## ASSIGNMENT:
Go over the entries and report the lines where the word "system" occurs.

## INPUT DATA:
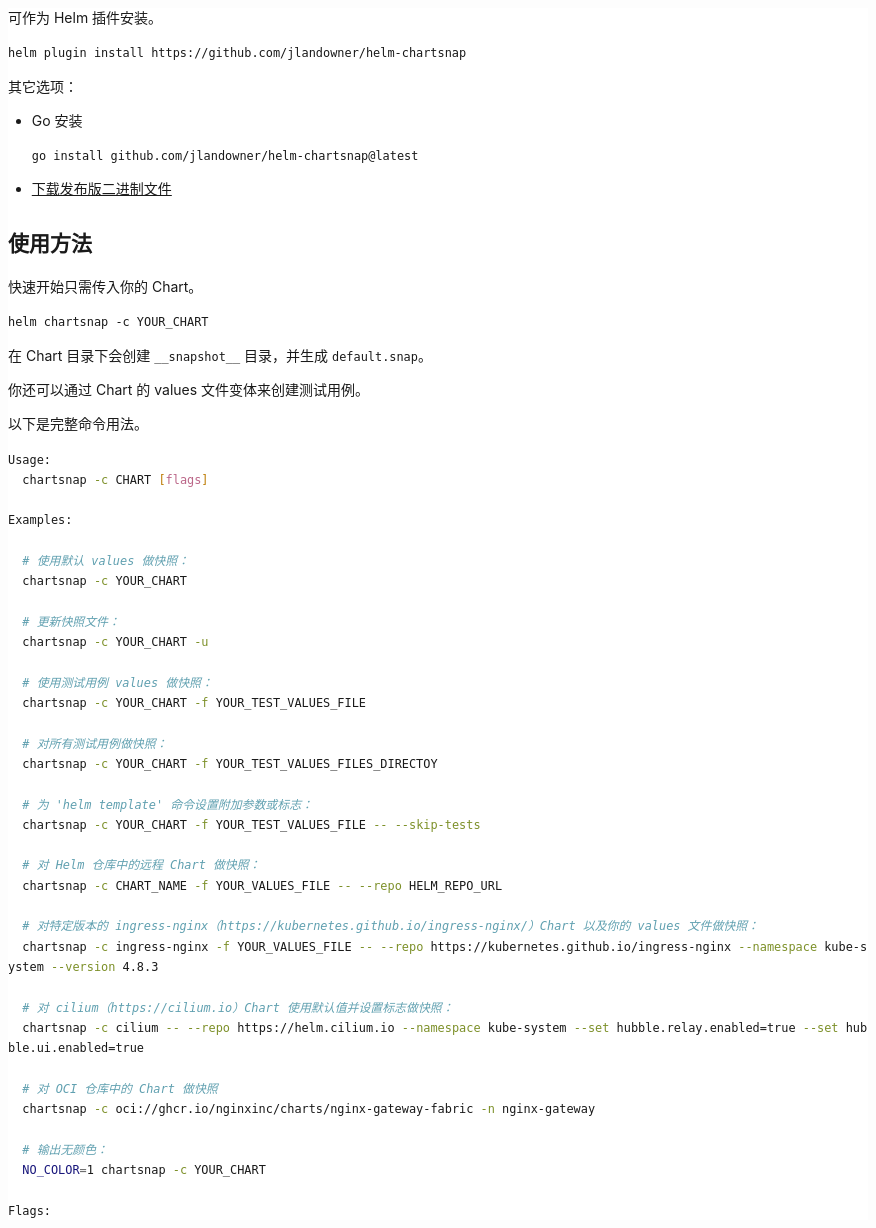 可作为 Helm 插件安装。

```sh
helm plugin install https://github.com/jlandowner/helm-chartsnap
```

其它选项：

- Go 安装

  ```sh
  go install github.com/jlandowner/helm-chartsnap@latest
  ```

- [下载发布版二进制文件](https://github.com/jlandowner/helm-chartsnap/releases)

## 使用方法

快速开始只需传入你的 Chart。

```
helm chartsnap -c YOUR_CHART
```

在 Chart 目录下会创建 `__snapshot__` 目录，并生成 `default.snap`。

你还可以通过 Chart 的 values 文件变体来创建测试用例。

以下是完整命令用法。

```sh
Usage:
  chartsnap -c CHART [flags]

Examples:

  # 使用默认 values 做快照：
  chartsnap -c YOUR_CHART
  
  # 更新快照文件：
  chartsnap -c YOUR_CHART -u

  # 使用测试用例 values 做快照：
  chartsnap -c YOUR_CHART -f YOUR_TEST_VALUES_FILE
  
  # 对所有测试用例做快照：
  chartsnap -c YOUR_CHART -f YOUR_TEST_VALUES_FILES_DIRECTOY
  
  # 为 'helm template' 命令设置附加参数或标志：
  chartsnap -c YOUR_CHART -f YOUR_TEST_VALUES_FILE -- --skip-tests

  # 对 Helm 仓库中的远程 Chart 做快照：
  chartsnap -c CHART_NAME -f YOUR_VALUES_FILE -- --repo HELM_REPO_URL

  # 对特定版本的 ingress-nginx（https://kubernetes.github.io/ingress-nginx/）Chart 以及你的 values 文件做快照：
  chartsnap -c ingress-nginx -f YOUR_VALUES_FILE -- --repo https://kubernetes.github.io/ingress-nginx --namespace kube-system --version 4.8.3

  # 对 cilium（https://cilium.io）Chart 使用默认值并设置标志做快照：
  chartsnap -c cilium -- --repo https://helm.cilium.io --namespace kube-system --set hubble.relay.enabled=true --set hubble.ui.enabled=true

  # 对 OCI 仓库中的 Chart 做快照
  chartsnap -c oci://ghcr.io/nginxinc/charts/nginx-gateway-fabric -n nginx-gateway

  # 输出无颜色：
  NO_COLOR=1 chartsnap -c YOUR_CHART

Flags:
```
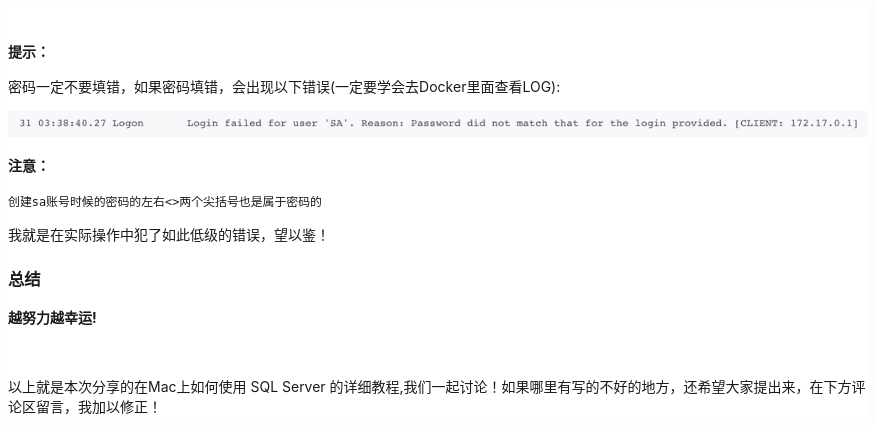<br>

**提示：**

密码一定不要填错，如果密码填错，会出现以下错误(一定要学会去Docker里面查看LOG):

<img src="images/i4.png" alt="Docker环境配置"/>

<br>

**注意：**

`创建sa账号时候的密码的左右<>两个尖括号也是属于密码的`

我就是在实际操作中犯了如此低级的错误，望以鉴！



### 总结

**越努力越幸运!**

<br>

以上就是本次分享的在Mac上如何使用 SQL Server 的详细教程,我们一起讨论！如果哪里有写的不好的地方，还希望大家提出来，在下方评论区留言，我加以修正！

## RESPONSE:
  chartsnap -c ingress-nginx -f YOUR_VALUES_FILE -- --repo https://kubernetes.github.io/ingress-nginx --namespace kube-system --version 4.8.3
  chartsnap -c cilium -- --repo https://helm.cilium.io --namespace kube-system --set hubble.relay.enabled=true --set hubble.ui.enabled=true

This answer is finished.